Parmi les trois types existants, le virus A touche à la fois chez les humains, les canards, les oies, les dindes, les poulets, les porcs, les chevaux et autres animaux. Les virus B et C sont presque exclusivement humains. Seul le virus grippal A peut déclencher des pandémies. Il y a eu trois pandémies majeures au 20e siècle : en 1918 - 1919, 1957 et 1968. Les symptômes de la grippe sont non spécifiques et s’associent parfois à de sérieuses complications comme des infections des voies respiratoires, des pathologies pulmonaires chroniques, des désordres cardiaques, rénaux ou métaboliques. La vaccination est considérée comme la meilleure mesure préventive contre la grippe.

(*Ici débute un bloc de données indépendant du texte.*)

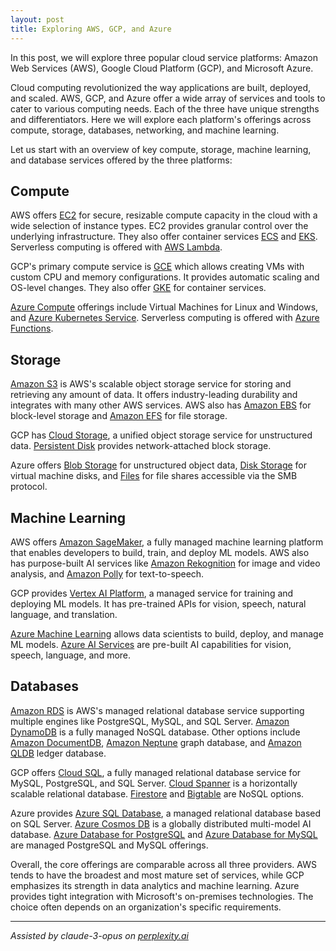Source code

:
 ```yaml
---
layout: post
title: Exploring AWS, GCP, and Azure
---
```


In this post, we will explore three popular cloud service platforms: Amazon Web Services (AWS), Google Cloud Platform (GCP), and Microsoft Azure.

Cloud computing revolutionized the way applications are built, deployed, and scaled. AWS, GCP, and Azure offer a wide array of services and tools to cater to various computing needs. Each of the three have unique strengths and differentiators. Here we will explore each platform's offerings across compute, storage, databases, networking, and machine learning.

Let us start with an overview of key compute, storage, machine learning, and database services offered by the three platforms:

## Compute

AWS offers [EC2](https://aws.amazon.com/ec2/) for secure, resizable compute capacity in the cloud with a wide selection of instance types. EC2 provides granular control over the underlying infrastructure. They also offer container services [ECS](https://aws.amazon.com/ecs/) and [EKS](https://aws.amazon.com/eks/). Serverless computing is offered with [AWS Lambda](https://aws.amazon.com/lambda/).

GCP's primary compute service is [GCE](https://cloud.google.com/products/compute?hl=en) which allows creating VMs with custom CPU and memory configurations. It provides automatic scaling and OS-level changes. They also offer [GKE](https://cloud.google.com/kubernetes-engine?hl=en) for container services.

[Azure Compute](https://azure.microsoft.com/en-gb/products/category/compute) offerings include Virtual Machines for Linux and Windows, and [Azure Kubernetes Service](https://azure.microsoft.com/en-gb/products/kubernetes-service). Serverless computing is offered with [Azure Functions](https://azure.microsoft.com/en-gb/products/functions).

## Storage

[Amazon S3](https://aws.amazon.com/s3/) is AWS's scalable object storage service for storing and retrieving any amount of data. It offers industry-leading durability and integrates with many other AWS services. AWS also has [Amazon EBS](https://aws.amazon.com/ebs/) for block-level storage and [Amazon EFS](https://aws.amazon.com/efs/) for file storage.

GCP has [Cloud Storage](https://cloud.google.com/storage?hl=en), a unified object storage service for unstructured data. [Persistent Disk](https://cloud.google.com/persistent-disk?hl=en) provides network-attached block storage.

Azure offers [Blob Storage](https://azure.microsoft.com/en-gb/products/storage/blobs) for unstructured object data, [Disk Storage](https://azure.microsoft.com/en-gb/products/storage/disks) for virtual machine disks, and [Files](https://azure.microsoft.com/en-gb/products/storage/files) for file shares accessible via the SMB protocol.

## Machine Learning

AWS offers [Amazon SageMaker](https://aws.amazon.com/sagemaker/), a fully managed machine learning platform that enables developers to build, train, and deploy ML models. AWS also has purpose-built AI services like [Amazon Rekognition](https://aws.amazon.com/rekognition/) for image and video analysis, and [Amazon Polly](https://aws.amazon.com/polly/) for text-to-speech.

GCP provides [Vertex AI Platform](https://cloud.google.com/vertex-ai?hl=en), a managed service for training and deploying ML models. It has pre-trained APIs for vision, speech, natural language, and translation.

[Azure Machine Learning](https://azure.microsoft.com/en-gb/products/machine-learning) allows data scientists to build, deploy, and manage ML models. [Azure AI Services](https://azure.microsoft.com/en-us/products/ai-services) are pre-built AI capabilities for vision, speech, language, and more.

## Databases

[Amazon RDS](https://aws.amazon.com/rds/) is AWS's managed relational database service supporting multiple engines like PostgreSQL, MySQL, and SQL Server. [Amazon DynamoDB](https://aws.amazon.com/dynamodb/) is a fully managed NoSQL database. Other options include [Amazon DocumentDB](https://aws.amazon.com/documentdb/), [Amazon Neptune](https://aws.amazon.com/neptune/) graph database, and [Amazon QLDB](https://aws.amazon.com/qldb/) ledger database.

GCP offers [Cloud SQL](https://cloud.google.com/sql?hl=en), a fully managed relational database service for MySQL, PostgreSQL, and SQL Server. [Cloud Spanner](https://cloud.google.com/spanner?hl=en) is a horizontally scalable relational database. [Firestore](https://cloud.google.com/firestore?hl=en) and [Bigtable](https://cloud.google.com/bigtable?hl=en) are NoSQL options.

Azure provides [Azure SQL Database](https://azure.microsoft.com/en-gb/products/azure-sql/database), a managed relational database based on SQL Server. [Azure Cosmos DB](https://learn.microsoft.com/en-us/azure/cosmos-db/introduction) is a globally distributed multi-model AI database. [Azure Database for PostgreSQL](https://azure.microsoft.com/en-gb/products/postgresql) and [Azure Database for MySQL](https://azure.microsoft.com/en-gb/products/mysql) are managed PostgreSQL and MySQL offerings.

Overall, the core offerings are comparable across all three providers. AWS tends to have the broadest and most mature set of services, while GCP emphasizes its strength in data analytics and machine learning. Azure provides tight integration with Microsoft's on-premises technologies. The choice often depends on an organization's specific requirements.

---
_Assisted by claude-3-opus on [perplexity.ai](https://perplexity.ai)_

<!-- -------------------------------------------------------------- -->
<!-- 
sequence: renumber, accumulate, format

to increment numbers, use multiple cursors then emmet shortcuts

regex...
\[(\d+)\]
to
 [[$1](#ref-$1)]

regex...
\[(\d+)\] (.*)
to
[$1] <a id="ref-$1"></a> [display text]($2)  

change "Citations:" to "## References"
-->
<!-- 
Include images like this:  
<figure style="text-align: center; width:100%;">
    <img src="{{site.baseurl}}/images/experimenting_files/experimenting_18_1.svg" alt="___" style="max-width:90%; 
    height: auto; margin:3% auto; display:block;">
    <figcaption>___</figcaption>
</figure> 
-->
<!-- 
Include code snippets like this:  
```python 
def square(x):
    return x**2
``` 
-->
<!-- 
Cite like this [[2](#ref-2)], and this [[3](#ref-3)]. Use two extra spaces at end of each line for line break
---
### References  
[1] <a id="ref-1"></a> [display text](hyperlink)  
[2] <a id="ref-2"></a> [display text](hyperlink) 
[3] <a id="ref-3"></a> [display text](hyperlink)   
-->
<!-- -------------------------------------------------------------- -->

Elle est fortement recommandée chaque année avant la grippe saisonnière. La composition des vaccins dépend des souches virales prévues au moment de l’épidémie. Le vaccin produit peu d’effets secondaires indésirables — les anticorps apparaissent environ deux semaines après la vaccination et demeurent présents pendant plusieurs mois. Il existe trois médicaments antiviraux préventifs ou susceptibles d’aider à lutter contre la grippe amantadine (mantadix), zanamivir (relenza) et oseltamavir (tamiflu). Ces médicaments ne sont pas une alternative à la vaccination, mais ils peuvent, dans certains cas, être utilisés en complément. La grippe aviaire La grippe aviaire est une maladie infectieuse, provoquée par un virus grippal de souche A, n’affectant que les oiseaux. Cette grippe survient dans le monde entier. On pense que tous les oiseaux sont sensibles à cette infection, mais certaines espèces sont plus résistantes que d’autres. Quelques informations-clés - Il existe 15 sous-types de virus chez les oiseaux
- A ce jour, toutes les flambées hautement pathogènes sont du groupe A et de sous-type H5 et H7
- Les gibiers d’eau (surtout le canard sauvage) constituent le réservoir naturel du virus — Ils font partie des espèces les plus résistantes aux virus.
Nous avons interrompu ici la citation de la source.